Bielzinho/Bielzinho é um sambinha feito para homenagear o (maravilhoso) Biel Basile, baterista e galã da banda. Está tudo ali: A batucada, a repetição (inclusive evidente no título da música) e até um coro. Por razões que não sei explicar, nessa música você parece estar sentado numa mesa redonda com a banda numa grande brincadeira descompromissada pra enaltecer um amigo.

Em O Bilhete as coisas começam a ficar tristes demais e eu parei de ouvir.

Mentira. Digo — a parte que eu parei de ouvir. A parte que fica triste demais é verdade. Embora essa faixa me lembre um tanto Desaparecido, do segundo álbum, as similaridades cessam na progressão de acordes parecida e na música que constrói uma história. Fica um sentimento parecido (talvez seja o mesmo) com o de Pra Sempre Será. Em um fragmento de segundo de um ato corriqueiro, um tanto de significado e a volta de uma enxurrada de pensamentos que só precisavam de uma pequena lembrança para voltarem à tona — não exatamente em forma de sofrimento, mas de boas recordações. Não ouça se estiver sofrendo por um término.

Chegando a Profundo/Superficial, temos uma recaída à letargia de Melhor do que Parece, mas agora com um alvo mais direcionado — talvez o alicerce do que me faz comparar <atrás/além> com Tranquiliy Base Hotel + Casino (caraca, eu respeito muito a grafia dos álbuns fala aí): Uma crítica à avalanche de informação, à superficialidade e ao optar por não abrir mão de nada, tentando abraçar o mundo e falhando ao encontrar profundidade em qualquer coisa — um tema deveras constante também no último do Arctic Monkeys. Presença forte de pianos aqui e uma sonoridade bastante parecida com o álbum solo do Tim.

Em Passado/Futuro, eu começo a achar que essa alternância constante entre determinação e letargia está ali de propósito (mas é claro que está). Voltamos a repetir um mantra (Nunca mais o meu passado / Para sempre o meu futuro) nesta que talvez seja a canção mais política da banda até então, abordando a divisão evidente por essas bandas e tentando fazer as vezes de uma injeção de coragem sem que haja um tom de agressividade. A levada da canção é animada e muda sua característica no final, quando fica mais agitada e repete os versos “Derrubar o muro / bagunçar com tudo / Nostalgia da novidade /saudades do futuro“.

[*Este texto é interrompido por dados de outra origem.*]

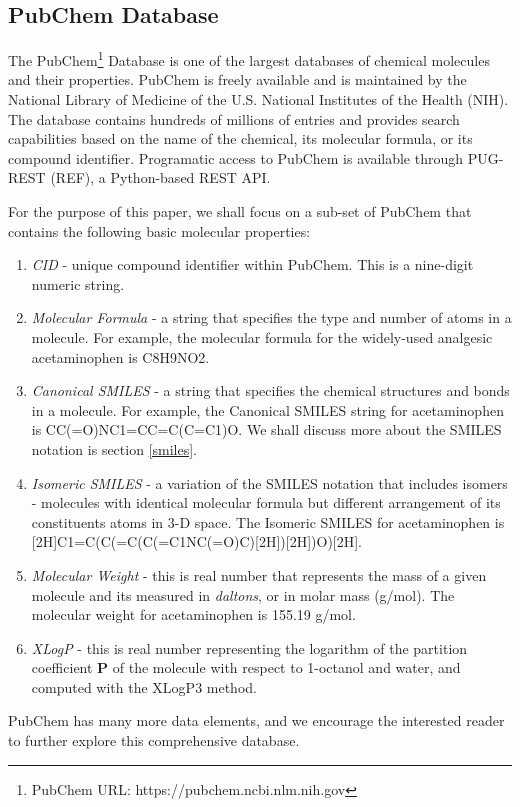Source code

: \subsection{PubChem Database}
The PubChem\footnote{PubChem URL: https://pubchem.ncbi.nlm.nih.gov} Database is one of the largest databases of chemical molecules and their properties. PubChem is freely available and is maintained by the National Library of  Medicine of the U.S. National Institutes of the Health (NIH). The database contains hundreds of millions of entries and provides search capabilities based on the name of the chemical, its molecular formula, or its compound identifier.  Programatic access to  PubChem is available through PUG-REST (REF), a Python-based REST API. 

For the purpose of this paper, we shall focus on a sub-set of PubChem that contains the following basic molecular properties:
\begin{enumerate}
	\item {\em CID} - unique compound identifier within PubChem. This is a nine-digit numeric string. 
	\item {\em Molecular Formula} -  a string that specifies the type and number of atoms in a molecule. For example, the molecular formula for the widely-used analgesic acetaminophen is C8H9NO2.
	\item {\em Canonical SMILES} - a string that specifies the chemical structures and bonds in a molecule. For example, the Canonical SMILES string for acetaminophen is CC(=O)NC1=CC=C(C=C1)O. We shall discuss more about the SMILES notation is section \ref{smiles}.
	\item {\em Isomeric SMILES} - a variation of the SMILES notation that includes isomers - molecules with identical molecular formula but different arrangement of its constituents atoms in 3-D space. The Isomeric SMILES for acetaminophen is [2H]C1=C(C(=C(C(=C1NC(=O)C)[2H])[2H])O)[2H].
	\item {\em Molecular Weight} - this is real number that represents the mass of a given molecule and its measured in {\em daltons}, or in molar mass (g/mol). The molecular weight for acetaminophen is 155.19 g/mol.
	\item {\em XLogP} - this is real number representing the logarithm of the partition coefficient $\boldsymbol P$ of the molecule with respect to 1-octanol and water, and computed with the XLogP3 method. 
\end{enumerate}
PubChem has many more data elements, and we encourage the interested reader to further explore this comprehensive database.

Fechando a obra, E no Final traz de volta a melancolia e, pela primeira vez no álbum, abandona a esperança para trazer uma tonelada de questionamentos e incertezas. Volta o piano tomando a frente da música junto à voz de Tim, às vezes quase dispensando por completo qualquer instrumento. Depois de tanta pergunta, um interlúdio barulhento e cheio parece matutar toda essa informação até chegar à visceral conclusão. Deixo que o álbum se encerre por mim:

Quem esperou por mim agora não espera mais
E aquela moça que marcou já nem se lembra mais
Velhos amigos, tempos bons que já não cabem mais
Poder mudar e assumir para deixar pra trás

E vida que segue.

(Nota: Quando comecei a escrever isso aqui minha idéia não era fazer um Faixa a Faixa, mas somente um comentário sobre o álbum que tem tocado meus dias ultimamente. Ocorre que fui ouvindo o álbum do começo quando comecei a escrever e as coisas acabaram saindo. Vai entender.)